Gwen Romagnoli: Single serving
From Gwen Romagnoli
He always insisted he was not a chef, even though he had a TV show on Italian food, had written many cookbooks, and had run three restaurants. I’m just a cook, he would say. Whatever he called himself, I definitely preferred shopping at the supermarket with him to going by myself, with the risk that I might bring home the wrong things.
“It’s not artichoke season,” Franco would say. “Artichoke season is in March. Just look at those things, we’re not buying them. Overpriced, too.”
He could tell just by looking at the artichokes that they were not going to taste good. They will be tough, he’d say; you’d have to cut away all those outer leaves and there will be nothing left.
Now in the market I look at the big fat artichokes and wonder what he would say about them. They look good, but it isn’t March. I pass them by. I’m not going to cook artichokes anyway if he isn’t here to eat them with me. If I get the Brussels sprouts, I’ll feel better, because he hated Brussels sprouts, and he’d be happy if he wasn’t here and I was eating them all by myself. He won’t be around for dinner tonight, so he won’t complain about the awful smell they make while cooking.
I arrive at the seafood counter and think about all the things I will never cook again because he isn’t here to share them with me. Why would I make that fabulous mussel recipe of his, then when I eat them, just sit at the table and think of him all the time? All that trouble and he not here to eat with me?
I keep two place mats across from each other on the dining room table. That way I can pretend he is still here and we might even have a conversation.
The truth is that as Franco and I got older, we would often put the two place mats next to each other and sit side by side, savoring his spaghetti with Bolognese sauce while watching a movie on TV. And we’d laugh remembering how neither of us had allowed our children to watch TV while having dinner. We vowed never to tell them, and we never did, so I can only hope none of them reads this article. Now by myself, I almost always watch a movie, usually eating an already prepared piece of chicken from the market, or just a salad. I don’t feel like cooking anything, because there is no one here to eat with me.
Dear friends invite me out for dinner at the restaurant the four of us used to go to together. I try not to look at the empty chair next to mine. I gaze around the room and see that just about everybody else is a couple. When they are eating dinner at home, there are two of them and they talk to each other, or maybe they, too, watch a movie.
I was at the butcher counter in the supermarket the other day and asked the clerk if she would please cut one of the pieces of steak in half. She refused, saying it was store policy that every piece of meat must be purchased as displayed in the case. Clearly, everyone is expected to eat with someone else. The thought left me in tears all the way home.
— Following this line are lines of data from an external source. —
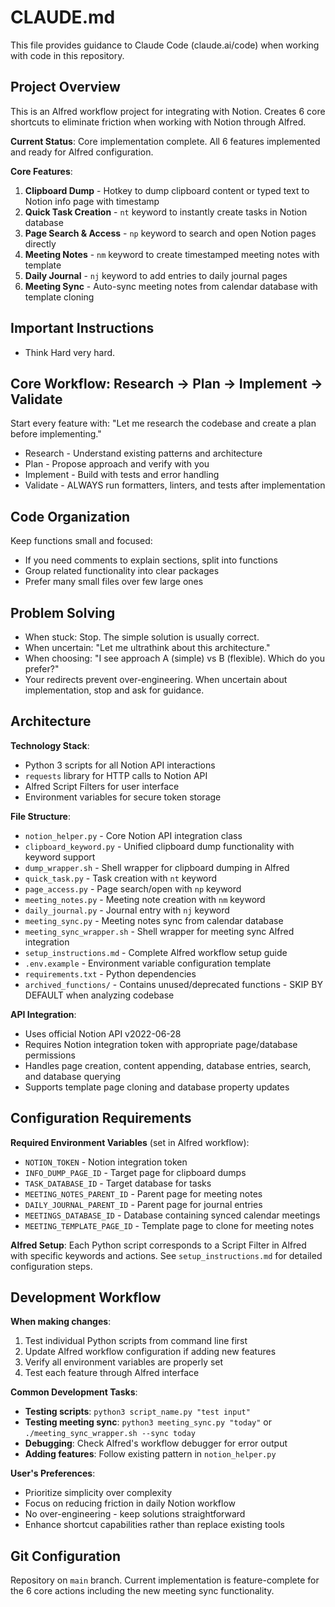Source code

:# CLAUDE.md

This file provides guidance to Claude Code (claude.ai/code) when working with code in this repository.

## Project Overview

This is an Alfred workflow project for integrating with Notion. Creates 6 core shortcuts to eliminate friction when working with Notion through Alfred.

**Current Status**: Core implementation complete. All 6 features implemented and ready for Alfred configuration.

**Core Features**:
1. **Clipboard Dump** - Hotkey to dump clipboard content or typed text to Notion info page with timestamp
2. **Quick Task Creation** - `nt` keyword to instantly create tasks in Notion database  
3. **Page Search & Access** - `np` keyword to search and open Notion pages directly
4. **Meeting Notes** - `nm` keyword to create timestamped meeting notes with template
5. **Daily Journal** - `nj` keyword to add entries to daily journal pages
6. **Meeting Sync** - Auto-sync meeting notes from calendar database with template cloning

## Important Instructions
- Think Hard very hard.

## Core Workflow: Research → Plan → Implement → Validate
Start every feature with: "Let me research the codebase and create a plan before implementing."

- Research - Understand existing patterns and architecture
- Plan - Propose approach and verify with you
- Implement - Build with tests and error handling
- Validate - ALWAYS run formatters, linters, and tests after implementation

## Code Organization
Keep functions small and focused:

- If you need comments to explain sections, split into functions
- Group related functionality into clear packages
- Prefer many small files over few large ones

## Problem Solving
- When stuck: Stop. The simple solution is usually correct.
- When uncertain: "Let me ultrathink about this architecture."
- When choosing: "I see approach A (simple) vs B (flexible). Which do you prefer?"
- Your redirects prevent over-engineering. When uncertain about implementation, stop and ask for guidance.

## Architecture

**Technology Stack**:
- Python 3 scripts for all Notion API interactions
- `requests` library for HTTP calls to Notion API
- Alfred Script Filters for user interface
- Environment variables for secure token storage

**File Structure**:
- `notion_helper.py` - Core Notion API integration class
- `clipboard_keyword.py` - Unified clipboard dump functionality with keyword support
- `dump_wrapper.sh` - Shell wrapper for clipboard dumping in Alfred
- `quick_task.py` - Task creation with `nt` keyword
- `page_access.py` - Page search/open with `np` keyword
- `meeting_notes.py` - Meeting note creation with `nm` keyword
- `daily_journal.py` - Journal entry with `nj` keyword
- `meeting_sync.py` - Meeting notes sync from calendar database
- `meeting_sync_wrapper.sh` - Shell wrapper for meeting sync Alfred integration
- `setup_instructions.md` - Complete Alfred workflow setup guide
- `.env.example` - Environment variable configuration template
- `requirements.txt` - Python dependencies
- `archived_functions/` - Contains unused/deprecated functions - SKIP BY DEFAULT when analyzing codebase

**API Integration**:
- Uses official Notion API v2022-06-28
- Requires Notion integration token with appropriate page/database permissions
- Handles page creation, content appending, database entries, search, and database querying
- Supports template page cloning and database property updates

## Configuration Requirements

**Required Environment Variables** (set in Alfred workflow):
- `NOTION_TOKEN` - Notion integration token
- `INFO_DUMP_PAGE_ID` - Target page for clipboard dumps
- `TASK_DATABASE_ID` - Target database for tasks  
- `MEETING_NOTES_PARENT_ID` - Parent page for meeting notes
- `DAILY_JOURNAL_PARENT_ID` - Parent page for journal entries
- `MEETINGS_DATABASE_ID` - Database containing synced calendar meetings
- `MEETING_TEMPLATE_PAGE_ID` - Template page to clone for meeting notes

**Alfred Setup**:
Each Python script corresponds to a Script Filter in Alfred with specific keywords and actions. See `setup_instructions.md` for detailed configuration steps.

## Development Workflow

**When making changes**:
1. Test individual Python scripts from command line first
2. Update Alfred workflow configuration if adding new features
3. Verify all environment variables are properly set
4. Test each feature through Alfred interface

**Common Development Tasks**:
- **Testing scripts**: `python3 script_name.py "test input"`
- **Testing meeting sync**: `python3 meeting_sync.py "today"` or `./meeting_sync_wrapper.sh --sync today`
- **Debugging**: Check Alfred's workflow debugger for error output
- **Adding features**: Follow existing pattern in `notion_helper.py`

**User's Preferences**:
- Prioritize simplicity over complexity
- Focus on reducing friction in daily Notion workflow  
- No over-engineering - keep solutions straightforward
- Enhance shortcut capabilities rather than replace existing tools

## Git Configuration

Repository on `main` branch. Current implementation is feature-complete for the 6 core actions including the new meeting sync functionality.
When Franco began to get sick, we got cellphones because I felt it was necessary for us to be in contact with each other. I wanted to stay in touch even if I went only as far as the supermarket. I’d call him, describe the zucchini in the bin, and ask if they were acceptable.
“It sounds as if they are too big,” he’d reply. “Only buy the small ones.”
“What about peaches? They’re having a sale.”
“I don’t think so. I bet they aren’t ripe.” And they weren’t.
When will I start to cook again, I ask myself?
I still remember well that cold winter evening when Franco, bottle of wine in hand, appeared on my doorstep for our first date. I had the courage to cook for him – my pasta with zucchini and cream sauce, a recipe I learned while living in Italy and which I thought of as my signature dish. He peered over my shoulder the whole time, inspecting every move I made. I expected to hear a critique of my cooking ability, but instead he declared it to be “molto buono.”
I miss him at the table. Surely we are not meant to eat alone.